Review: NORTE by Edmundo Paz Soldán

I reviewed Norte (University of Chicago Press) by Edmundo Paz Soldán, translated from the Spanish by Valerie Miles, for Lone Star Literary Life. This English translation of a story of displaced people couldn't be more timely.

LITERARY FICTION
Edmundo Paz Soldán
Translated from the Spanish by Valerie Miles
Norte: A Novel
University of Chicago Press
Paperback, 978-0-2262-0720-9, (also available as an e-book), 312 pgs., $18.00
October 26, 2016
‘In Spanish there’s an expression, “perder el norte,” which means to lose one’s way, to lose sight of a goal, to lose control, to lose the sense of where is up and where is down on a compass.’
Three tales are told in Norte: that of Jesús, a serial killer from Northern Mexico who rides the rails across the United States; that of Michelle, an aspiring graphic novelist and dropout from a Latin American literature doctoral program in Texas; and that of Martín, a schizophrenic artist locked in a California asylum, whose works eventually hang in the Guggenheim and the Smithsonian.

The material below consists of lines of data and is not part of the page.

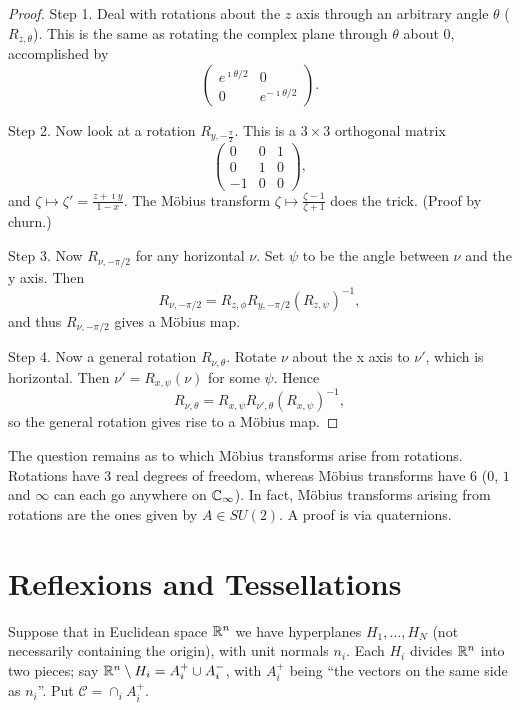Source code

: \documentclass{notes}
\theoremstyle{plain}
\newcommand{\Cinf}{\C_\infty}
\newcommand{\cC}{\mathcal{C}}
\begin{document}
\begin{proof}

Step 1.  Deal with rotations about the $z$ axis through an arbitrary angle
$\theta$ ($R_{z,\theta}$).  This is the same as rotating the complex plane
through $\theta$ about $0$, accomplished by
\[
\left(
\begin{matrix}
e^{\imath \theta/2} & 0 \\
0 & e^{- \imath \theta/2}
\end{matrix}
\right).
\]

Step 2.  Now look at a rotation $R_{y,-\frac{\pi}{2}}$.  This is a $3 \times 3$
orthogonal matrix
\[
\left(
\begin{matrix}
0 & 0 & 1 \\
0 & 1 & 0 \\
-1 & 0 & 0
\end{matrix}
\right),
\]
and $\zeta \mapsto \zeta' = \frac{z + \imath y}{1-x}$.  The M\"{o}bius
transform $\zeta \mapsto \frac{\zeta - 1}{\zeta + 1}$ does the trick.  (Proof
by churn.)

Step 3.  Now $R_{\nu, - \pi/2}$ for any horizontal $\nu$.  Set $\psi$ to be
the angle between $\nu$ and the y axis.  Then
\[
R_{\nu, - \pi/2} = R_{z, \phi} R_{y,- \pi/2} \left( R_{z ,\psi}
\right)^{-1},
\] and thus $R_{\nu, - \pi/2}$ gives a M\"{o}bius map.

Step 4.  Now a general rotation $R_{\nu, \theta}$.  Rotate $\nu$ about the
x axis to $\nu'$, which is horizontal.  Then $\nu' = R_{x,\psi} (\nu)$ for
some $\psi$.  Hence
\[
R_{\nu, \theta} = R_{x, \psi} R_{\nu',\theta} \left( R_{x,\psi} \right)^{-1},
\]
so the general rotation gives rise to a M\"{o}bius map.
\end{proof}

The question remains as to which M\"{o}bius transforms arise from rotations.
Rotations have 3 real degrees of freedom, whereas M\"{o}bius transforms have 6
($0$, $1$ and $\infty$ can each go anywhere on $\Cinf$).  In fact, M\"{o}bius
transforms arising from rotations are the ones given by $A \in SU(2)$.  A proof
is via quaternions.

\chapter{Reflexions and Tessellations}

Suppose that in Euclidean space $\mathbb{R}^n$ we have hyperplanes $H_1, \dots, H_N$
(not necessarily containing the origin), with unit normals $n_i$.  Each
$H_i$ divides $\mathbb{R}^n$ into two pieces; say $\mathbb{R}^n \setminus H_i = A_i^+ \cup
A_i^-$, with $A_i^+$ being ``the vectors on the same side as $n_i$''.  Put
$\cC = \cap_i A_i^+$.
\end{document}
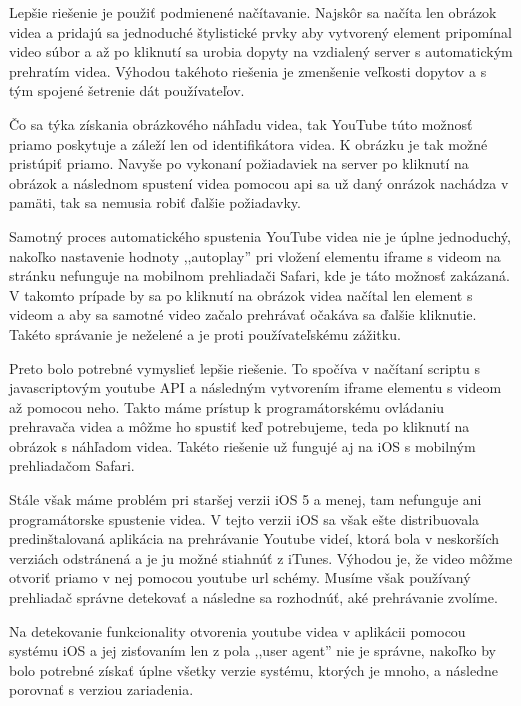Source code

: Lepšie riešenie je použiť podmienené načítavanie. Najskôr sa načíta len obrázok videa a pridajú sa jednoduché štylistické prvky aby vytvorený element pripomínal video súbor a až po kliknutí sa urobia dopyty na vzdialený server s automatickým prehratím videa. Výhodou takéhoto riešenia je zmenšenie veľkosti dopytov a s tým spojené šetrenie dát používateľov. 

Čo sa týka získania obrázkového náhľadu videa, tak YouTube túto možnosť priamo poskytuje a záleží len od identifikátora videa. K obrázku je tak možné pristúpiť priamo. Navyše po vykonaní požiadaviek na server po kliknutí na obrázok a následnom spustení videa pomocou api sa už daný onrázok nachádza v pamäti, tak sa nemusia robiť ďalšie požiadavky. 

Samotný proces automatického spustenia YouTube videa nie je úplne jednoduchý, nakoľko nastavenie hodnoty ,,autoplay'' pri vložení elementu iframe s videom na stránku nefunguje na mobilnom prehliadači Safari, kde je táto možnosť zakázaná. V takomto prípade by sa po kliknutí na obrázok videa načítal len element s videom a aby sa samotné video začalo prehrávať očakáva sa ďalšie kliknutie. Takéto správanie je neželené a je proti používateľskému zážitku. 

Preto bolo potrebné vymyslieť lepšie riešenie. To spočíva v načítaní scriptu s javascriptovým youtube API a následným vytvorením iframe elementu s videom až pomocou neho. Takto máme prístup k programátorskému ovládaniu prehravača videa a môžme ho spustiť keď potrebujeme, teda po kliknutí na obrázok s náhľadom videa. Takéto riešenie už fungujé aj na iOS s mobilným prehliadačom Safari.

Stále však máme problém pri staršej verzii iOS 5 a menej, tam nefunguje ani programátorske spustenie videa. V tejto verzii iOS sa však ešte distribuovala predinštalovaná aplikácia na prehrávanie Youtube videí, ktorá bola v neskorších verziách odstránená a je ju možné stiahnúť z iTunes. Výhodou je, že video môžme otvoriť priamo v nej pomocou youtube url schémy. Musíme však používaný prehliadač správne detekovať a následne sa rozhodnúť, aké prehrávanie zvolíme.

Na detekovanie funkcionality otvorenia youtube videa v aplikácii pomocou systému iOS a jej zisťovaním len z pola ,,user agent'' nie je správne, nakoľko by bolo potrebné získať úplne všetky verzie systému, ktorých je mnoho, a následne porovnať s verziou zariadenia.

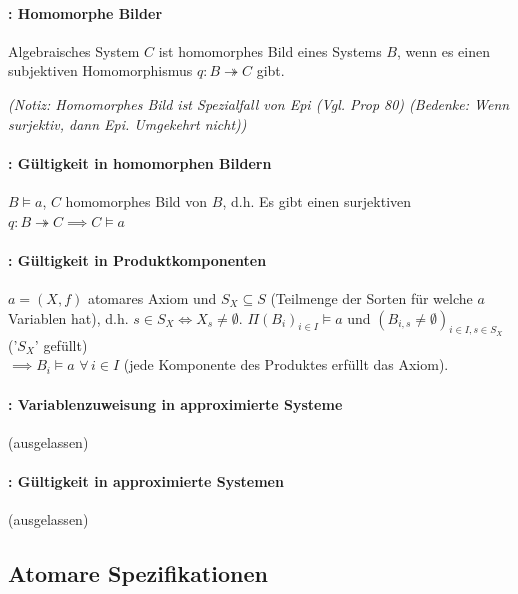 \paragraph{: Homomorphe Bilder }
Algebraisches System $C$ ist homomorphes Bild eines Systems $B$, wenn es einen subjektiven Homomorphismus $q: B \twoheadrightarrow C$ gibt.

\emph{(Notiz: Homomorphes Bild ist Spezialfall von Epi (Vgl. Prop 80) (Bedenke: Wenn surjektiv, dann Epi. Umgekehrt nicht)) }


\paragraph{: Gültigkeit in homomorphen Bildern}
$B \models a$, $C$ homomorphes Bild von $B$, d.h. Es gibt einen surjektiven \homo $q: B \twoheadrightarrow C \implies C \models a$

\paragraph{: Gültigkeit in Produktkomponenten}
$a = (X,f)$ atomares Axiom und $S_X \subseteq S$ (Teilmenge der Sorten für welche $a$ Variablen hat), d.h. $s \in S_X \Leftrightarrow X_s \neq \emptyset$.
$\Pi (B_i)_{i \in I} \models a$ und $(B_{i,s} \neq \emptyset)_{i \in I, s \in S_X}$ ('$S_X$' gefüllt) \\
$\implies  B_i \models a \, \, \forall \,  i \in I $ (jede Komponente des Produktes erfüllt das Axiom).

\paragraph{: Variablenzuweisung in approximierte Systeme}
(ausgelassen)

\paragraph{: Gültigkeit in approximierte Systemen}
(ausgelassen)


\subsection{Atomare Spezifikationen}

Each of these characters have immigrant origins (some legal, others not): Argentina, Bolivia, Mexico. Everyone here is addicted to something: substances, sensations, emotions, people, power; and none of their American dreams are turning out as they’d hoped.

Norte, an unflinching exploration of displaced people (“my wife and children are here Your Honor, I’m a political refugee from my country Your Honor, if you send me back the narcos are going to kill me Your Honor, Your Honor, Mister Lawyer, sir, mister, mister, please, please, please”), and physical and emotional violence, is Edmundo Paz Soldán’s ninth novel, and the third to be translated into English. Originally from Bolivia, Paz Soldán is a professor of Latin American literature at Cornell University. His previous works have won the Bolivian National Book Award and the Juan Rulfo Short Story Award, among others. Valerie Miles, translator, editor, writer, and professor of literary translation at Pompeu Fabra University in Barcelona, Spain, translated Norte from the Spanish.

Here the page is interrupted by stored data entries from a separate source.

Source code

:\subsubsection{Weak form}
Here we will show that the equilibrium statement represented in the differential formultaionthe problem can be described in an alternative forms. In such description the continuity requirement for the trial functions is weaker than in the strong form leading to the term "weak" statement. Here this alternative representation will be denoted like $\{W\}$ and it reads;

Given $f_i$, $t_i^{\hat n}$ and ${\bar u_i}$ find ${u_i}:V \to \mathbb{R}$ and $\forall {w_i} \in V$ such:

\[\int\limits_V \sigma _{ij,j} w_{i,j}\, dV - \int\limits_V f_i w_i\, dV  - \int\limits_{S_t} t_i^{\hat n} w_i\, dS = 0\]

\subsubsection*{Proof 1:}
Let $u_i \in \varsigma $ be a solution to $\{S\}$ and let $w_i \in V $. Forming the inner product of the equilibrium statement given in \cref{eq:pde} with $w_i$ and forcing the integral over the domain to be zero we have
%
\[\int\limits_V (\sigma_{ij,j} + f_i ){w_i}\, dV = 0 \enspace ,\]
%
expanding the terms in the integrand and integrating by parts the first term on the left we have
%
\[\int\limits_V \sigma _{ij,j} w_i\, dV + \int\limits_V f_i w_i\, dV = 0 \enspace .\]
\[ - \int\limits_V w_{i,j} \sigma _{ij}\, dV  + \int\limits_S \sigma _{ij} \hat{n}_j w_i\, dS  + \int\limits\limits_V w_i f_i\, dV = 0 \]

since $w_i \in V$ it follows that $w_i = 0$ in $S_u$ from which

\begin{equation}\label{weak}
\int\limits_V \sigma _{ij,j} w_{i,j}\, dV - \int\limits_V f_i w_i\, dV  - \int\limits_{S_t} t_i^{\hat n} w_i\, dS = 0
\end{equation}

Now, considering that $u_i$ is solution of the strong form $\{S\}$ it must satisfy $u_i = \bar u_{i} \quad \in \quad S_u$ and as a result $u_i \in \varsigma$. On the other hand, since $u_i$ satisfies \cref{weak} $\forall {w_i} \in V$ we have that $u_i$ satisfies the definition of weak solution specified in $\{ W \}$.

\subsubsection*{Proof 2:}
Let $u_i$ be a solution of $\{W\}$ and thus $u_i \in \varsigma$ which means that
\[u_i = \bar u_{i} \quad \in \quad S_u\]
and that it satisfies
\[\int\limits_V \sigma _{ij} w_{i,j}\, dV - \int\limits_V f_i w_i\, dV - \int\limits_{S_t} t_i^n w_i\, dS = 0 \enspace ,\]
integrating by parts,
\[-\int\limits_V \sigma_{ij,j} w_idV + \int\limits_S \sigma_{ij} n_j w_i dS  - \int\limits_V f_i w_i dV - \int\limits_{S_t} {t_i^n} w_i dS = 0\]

Norte’s construction is unusual, more a series of linked short stories than a novel. The narratives move backward and forward in time between 1931 and 2009, and the settings range from Texas to California to Mexico, and roam the country with Jesús on the railroads. In the end, these narratives come together in creative and unexpected ways.

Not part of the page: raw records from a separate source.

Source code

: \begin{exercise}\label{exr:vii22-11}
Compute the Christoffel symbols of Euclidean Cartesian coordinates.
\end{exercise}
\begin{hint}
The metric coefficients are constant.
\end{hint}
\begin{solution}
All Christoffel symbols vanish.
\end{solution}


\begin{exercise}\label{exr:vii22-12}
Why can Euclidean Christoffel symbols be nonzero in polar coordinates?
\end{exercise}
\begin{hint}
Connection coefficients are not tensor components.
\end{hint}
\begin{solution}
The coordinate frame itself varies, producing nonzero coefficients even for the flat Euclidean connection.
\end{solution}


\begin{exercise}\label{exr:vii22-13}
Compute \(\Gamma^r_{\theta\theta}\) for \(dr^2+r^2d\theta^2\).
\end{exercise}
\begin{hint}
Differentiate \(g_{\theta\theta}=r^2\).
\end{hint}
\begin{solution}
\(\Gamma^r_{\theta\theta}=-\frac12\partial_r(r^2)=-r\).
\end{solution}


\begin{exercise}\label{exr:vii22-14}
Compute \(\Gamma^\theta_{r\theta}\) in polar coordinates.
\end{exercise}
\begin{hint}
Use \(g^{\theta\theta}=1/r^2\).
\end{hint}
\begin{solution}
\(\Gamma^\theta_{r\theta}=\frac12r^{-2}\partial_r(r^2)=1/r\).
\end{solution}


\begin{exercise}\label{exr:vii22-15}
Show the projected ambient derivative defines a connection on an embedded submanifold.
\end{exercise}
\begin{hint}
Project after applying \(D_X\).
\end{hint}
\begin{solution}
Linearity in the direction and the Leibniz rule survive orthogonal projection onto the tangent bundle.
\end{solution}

In unadorned prose with a noir-ish quality, Paz Soldán shifts seamlessly between characters, settings, and perspectives, conveying stark contrasts. Jesús is uneducated, crude, and psychotic; Michelle is educated, middle-class, and aimless; Martín is haunted, anxious, and poignant. Jesús’s and Martín’s narratives are told in third person, Michelle’s in first person.

Norte seems to draw from Paz Soldán’s biography. He pokes fun at the insular academic world (“so self-absorbed, fascinated at hearing ourselves speak”), and Michelle’s creative breakthrough mirrors his own experience with the development of Norte. Paz Soldán also draws from actual people and events. Jesús was inspired by the real Railroad Killer, and Martín is Martín Ramírez, whose works do hang in museums throughout the world. Paz Soldán’s channeling of Martín’s inner world is particularly moving, his imagery evocative (“Shadows conspired with each other along the rooftops”).

The publication of the English edition of Norte couldn’t be more timely. “Or what if nobody was forced to migrate anymore? Leaving one’s place on earth is a cruel experience.”